INSERT INTO TABLE <CARBONDATA TABLE> SELECT * FROM sourceTableName [ WHERE { <filter_condition> } ]
You can also omit the table
keyword and write your query as:
INSERT INTO <CARBONDATA TABLE> SELECT * FROM sourceTableName [ WHERE { <filter_condition> } ]
Overwrite insert data:
INSERT OVERWRITE TABLE <CARBONDATA TABLE> SELECT * FROM sourceTableName [ WHERE { <filter_condition> } ]
NOTE:
Examples
INSERT INTO table1 SELECT item1, sum(item2 + 1000) as result FROM table2 group by item1
INSERT INTO table1 SELECT item1, item2, item3 FROM table2 where item2='xyz'
INSERT OVERWRITE TABLE table1 SELECT * FROM TABLE2
This command allows you to load data using static partition.
LOAD DATA [LOCAL] INPATH 'folder_path' INTO TABLE [db_name.]table_name PARTITION (partition_spec) OPTIONS(property_name=property_value, ...) INSERT INTO INTO TABLE [db_name.]table_name PARTITION (partition_spec) <SELECT STATEMENT>
Example:
LOAD DATA LOCAL INPATH '${env:HOME}/staticinput.csv' INTO TABLE locationTable PARTITION (country = 'US', state = 'CA') INSERT INTO TABLE locationTable PARTITION (country = 'US', state = 'AL') SELECT <columns list excluding partition columns> FROM another_user
This command allows you to load data using dynamic partition.

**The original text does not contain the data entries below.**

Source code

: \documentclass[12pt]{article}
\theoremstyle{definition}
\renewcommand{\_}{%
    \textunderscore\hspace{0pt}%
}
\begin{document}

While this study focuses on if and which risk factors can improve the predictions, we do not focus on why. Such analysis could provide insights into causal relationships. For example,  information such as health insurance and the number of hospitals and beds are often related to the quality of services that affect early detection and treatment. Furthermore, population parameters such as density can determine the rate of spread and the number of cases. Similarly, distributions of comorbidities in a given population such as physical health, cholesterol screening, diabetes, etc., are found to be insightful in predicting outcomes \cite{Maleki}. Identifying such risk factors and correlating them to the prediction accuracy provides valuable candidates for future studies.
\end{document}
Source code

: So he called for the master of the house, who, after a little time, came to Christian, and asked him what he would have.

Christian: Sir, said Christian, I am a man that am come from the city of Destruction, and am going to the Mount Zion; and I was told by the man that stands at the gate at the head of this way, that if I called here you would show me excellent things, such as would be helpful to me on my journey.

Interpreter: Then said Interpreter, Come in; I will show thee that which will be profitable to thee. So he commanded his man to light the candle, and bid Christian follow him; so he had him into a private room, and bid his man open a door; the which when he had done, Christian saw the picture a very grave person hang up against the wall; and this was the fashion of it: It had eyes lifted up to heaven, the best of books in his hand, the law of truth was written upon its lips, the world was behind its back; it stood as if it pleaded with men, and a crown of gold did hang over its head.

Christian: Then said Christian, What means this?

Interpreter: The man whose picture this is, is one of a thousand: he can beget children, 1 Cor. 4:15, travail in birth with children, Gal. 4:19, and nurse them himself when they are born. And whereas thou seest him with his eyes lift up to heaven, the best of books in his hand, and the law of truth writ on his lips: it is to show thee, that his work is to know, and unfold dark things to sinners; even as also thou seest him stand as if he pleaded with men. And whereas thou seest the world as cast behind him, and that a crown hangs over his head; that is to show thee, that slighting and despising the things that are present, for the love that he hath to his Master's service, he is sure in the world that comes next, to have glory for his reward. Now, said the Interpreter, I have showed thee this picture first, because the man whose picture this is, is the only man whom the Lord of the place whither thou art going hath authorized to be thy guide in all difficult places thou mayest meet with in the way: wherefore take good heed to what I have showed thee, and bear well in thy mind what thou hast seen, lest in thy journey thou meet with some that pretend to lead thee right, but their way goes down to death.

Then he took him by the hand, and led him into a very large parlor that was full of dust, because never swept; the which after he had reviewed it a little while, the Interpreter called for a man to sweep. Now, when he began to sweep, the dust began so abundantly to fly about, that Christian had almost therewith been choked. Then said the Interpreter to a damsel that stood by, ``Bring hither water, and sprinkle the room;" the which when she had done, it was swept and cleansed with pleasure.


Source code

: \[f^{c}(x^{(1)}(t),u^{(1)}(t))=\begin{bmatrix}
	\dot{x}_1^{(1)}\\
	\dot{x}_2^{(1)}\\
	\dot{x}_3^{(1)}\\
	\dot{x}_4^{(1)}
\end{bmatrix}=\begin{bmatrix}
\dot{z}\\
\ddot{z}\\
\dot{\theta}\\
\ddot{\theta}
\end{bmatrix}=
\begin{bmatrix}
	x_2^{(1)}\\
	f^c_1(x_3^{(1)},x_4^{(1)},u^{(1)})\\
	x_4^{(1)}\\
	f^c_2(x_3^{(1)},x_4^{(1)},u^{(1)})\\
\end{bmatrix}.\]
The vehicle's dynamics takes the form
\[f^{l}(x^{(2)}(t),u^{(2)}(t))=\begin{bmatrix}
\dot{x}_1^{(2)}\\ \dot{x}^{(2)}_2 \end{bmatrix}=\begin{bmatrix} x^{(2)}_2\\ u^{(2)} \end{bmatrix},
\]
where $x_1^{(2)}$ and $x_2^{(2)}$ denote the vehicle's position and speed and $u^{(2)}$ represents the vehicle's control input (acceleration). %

If partition spec is not specified, then the partition is considered as dynamic.
Example:
LOAD DATA LOCAL INPATH '${env:HOME}/staticinput.csv' INTO TABLE locationTable INSERT INTO TABLE locationTable SELECT <columns list excluding partition columns> FROM another_user
This command will allow to update the CarbonData table based on the column expression and optional filter conditions.

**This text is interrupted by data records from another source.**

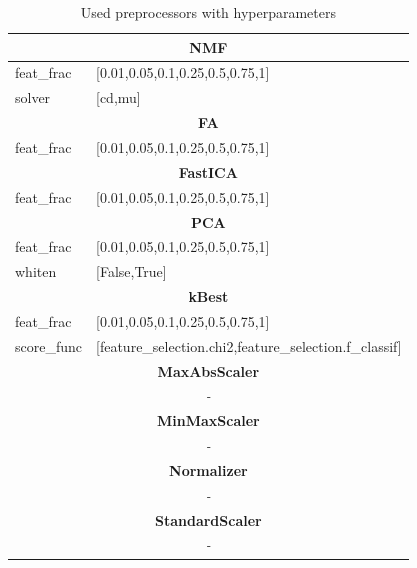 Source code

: {\footnotesize
\begin{longtable}{l l}

\caption{Used preprocessors with hyperparameters}\\

\midrule
\multicolumn{2}{c}{\textbf{NMF }} \\
\midrule

feat\_frac & [0.01,0.05,0.1,0.25,0.5,0.75,1] \\
solver & [cd,mu] \\
 
\midrule
\multicolumn{2}{c}{\textbf{FA }} \\
\midrule

feat\_frac & [0.01,0.05,0.1,0.25,0.5,0.75,1] \\
 
\midrule
\multicolumn{2}{c}{\textbf{FastICA }} \\
\midrule

feat\_frac & [0.01,0.05,0.1,0.25,0.5,0.75,1] \\

\midrule
\multicolumn{2}{c}{\textbf{PCA }} \\
\midrule

feat\_frac & [0.01,0.05,0.1,0.25,0.5,0.75,1] \\
whiten & [False,True] \\

\midrule
\multicolumn{2}{c}{\textbf{kBest }} \\
\midrule

feat\_frac & [0.01,0.05,0.1,0.25,0.5,0.75,1] \\
score\_func & [feature\_selection.chi2,feature\_selection.f\_classif] \\
 
\midrule
\multicolumn{2}{c}{\textbf{MaxAbsScaler  }} \\
\midrule
\multicolumn{2}{c}{\textit{-}} \\

\midrule
\multicolumn{2}{c}{\textbf{MinMaxScaler  }} \\
\midrule
\multicolumn{2}{c}{\textit{-}} \\

\midrule
\multicolumn{2}{c}{\textbf{Normalizer  }} \\
\midrule
\multicolumn{2}{c}{\textit{-}} \\

\midrule
\multicolumn{2}{c}{\textbf{StandardScaler  }} \\
\midrule
\multicolumn{2}{c}{\textit{-}} \\

\bottomrule

\end{longtable}
}


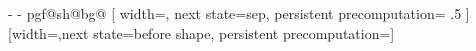 {{{      \pgf@x-\pgf@x%
      \pgf@y-\pgf@y%
    }%
    \csname pgf@sh@bg@\endcsname%
  }%
  [
    width=\pgf@lib@shapedecoration@aftershape-1sp,
    next state=sep,
    persistent precomputation=
    {
      \ifpgf@lib@shapedecoration@betweenborders%
        \pgf@x\pgf@lib@shapedecoration@width\relax%
        \pgf@x.5\pgf@x%
        \edef\pgf@lib@shapedecoration@aftershape{\the\pgf@x}%
      \else%
        \edef\pgf@lib@shapedecoration@aftershape{0pt}%
      \fi%
    }
  ]
  {}%
  [width=\pgf@lib@shapedecoration@sep,next state=before shape,
              persistent precomputation=\def\pgf@lib@shapedecoration@beforeshape{0pt}]
  {}%
  {
    \pgfpathmoveto{\pgfpointdecoratedpathlast}%
  }%
}%

\def\pgf@lib@shapedecoration@setkeyword,{%
  \pgfutil@ifnextchar\pgf@stop{\def\pgf@temp{}\pgf@lib@@@shapedecoration@setkeyword}{\pgf@lib@@shapedecoration@setkeyword}%
}%
\def\pgf@lib@@shapedecoration@setkeyword#1,{\def\pgf@temp{#1}\pgf@lib@@@shapedecoration@setkeyword}%
\def\pgf@lib@@@shapedecoration@setkeyword\pgf@stop{%
  \ifx\pgf@temp\pgf@lib@shapedecoration@borderstext%
    \pgf@lib@shapedecoration@betweenborderstrue%
  \else%
    \pgf@lib@shapedecoration@betweenbordersfalse%
  \fi%
}%



\endinput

UPDATE <table_name> SET (column_name1, column_name2, ... column_name n) = (column1_expression , column2_expression, ... column n_expression ) [ WHERE { <filter_condition> } ]

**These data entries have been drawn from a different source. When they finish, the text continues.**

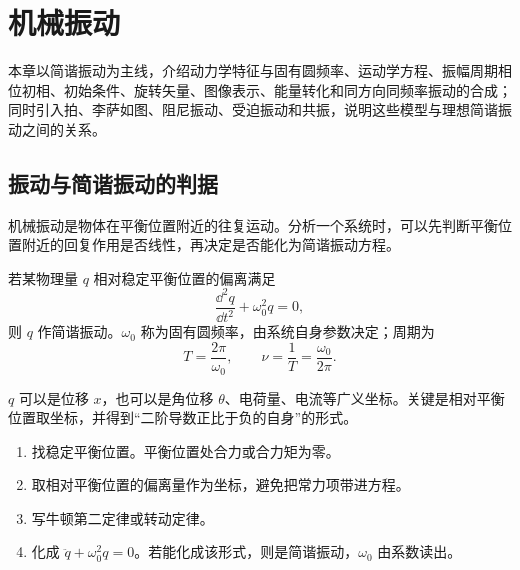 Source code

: %
%

\chapter{机械振动}

\begin{summary}[本章内容概览]
本章以简谐振动为主线，介绍动力学特征与固有圆频率、运动学方程、振幅周期相位初相、初始条件、旋转矢量、图像表示、能量转化和同方向同频率振动的合成；同时引入拍、李萨如图、阻尼振动、受迫振动和共振，说明这些模型与理想简谐振动之间的关系。
\end{summary}

\section{振动与简谐振动的判据}

机械振动是物体在平衡位置附近的往复运动。分析一个系统时，可以先判断平衡位置附近的回复作用是否线性，再决定是否能化为简谐振动方程。

\begin{definition}[简谐振动的动力学判据]\label{def:shm-dynamic-criterion}
若某物理量 $q$ 相对稳定平衡位置的偏离满足
\[
  \frac{\dd^2 q}{\dd t^2}+\omega_0^2 q=0,
\]
则 $q$ 作简谐振动。$\omega_0$ 称为固有圆频率，由系统自身参数决定；周期为
\[
  T=\frac{2\pi}{\omega_0},\qquad \nu=\frac1T=\frac{\omega_0}{2\pi}.
\]
\end{definition}

\begin{attention}
$q$ 可以是位移 $x$，也可以是角位移 $\theta$、电荷量、电流等广义坐标。关键是相对平衡位置取坐标，并得到“二阶导数正比于负的自身”的形式。
\end{attention}

\begin{method}[判断一个系统是否为简谐振动]
\begin{enumerate}
  \item 找稳定平衡位置。平衡位置处合力或合力矩为零。
  \item 取相对平衡位置的偏离量作为坐标，避免把常力项带进方程。
  \item 写牛顿第二定律或转动定律。
  \item 化成 $\ddot q+\omega_0^2q=0$。若能化成该形式，则是简谐振动，$\omega_0$ 由系数读出。
\end{enumerate}
\end{method}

alternatively the following command can also be used for updating the CarbonData Table :
UPDATE <table_name> SET (column_name1, column_name2) =(select sourceColumn1, sourceColumn2 from sourceTable [ WHERE { <filter_condition> } ] ) [ WHERE { <filter_condition> } ]
NOTE: The update command fails if multiple input rows in source table are matched with single row in destination table.
Examples:
UPDATE t3 SET (t3_salary) = (t3_salary + 9) WHERE t3_name = 'aaa1'
UPDATE t3 SET (t3_date, t3_country) = ('2017-11-18', 'india') WHERE t3_salary < 15003
UPDATE t3 SET (t3_country, t3_name) = (SELECT t5_country, t5_name FROM t5 WHERE t5_id = 5) WHERE t3_id < 5
UPDATE t3 SET (t3_date, t3_serialname, t3_salary) = (SELECT '2099-09-09', t5_serialname, '9999' FROM t5 WHERE t5_id = 5) WHERE t3_id < 5
UPDATE t3 SET (t3_country, t3_salary) = (SELECT t5_country, t5_salary FROM t5 FULL JOIN t3 u WHERE u.t3_id = t5_id and t5_id=6) WHERE t3_id >6
NOTE: Update Complex datatype columns is not supported.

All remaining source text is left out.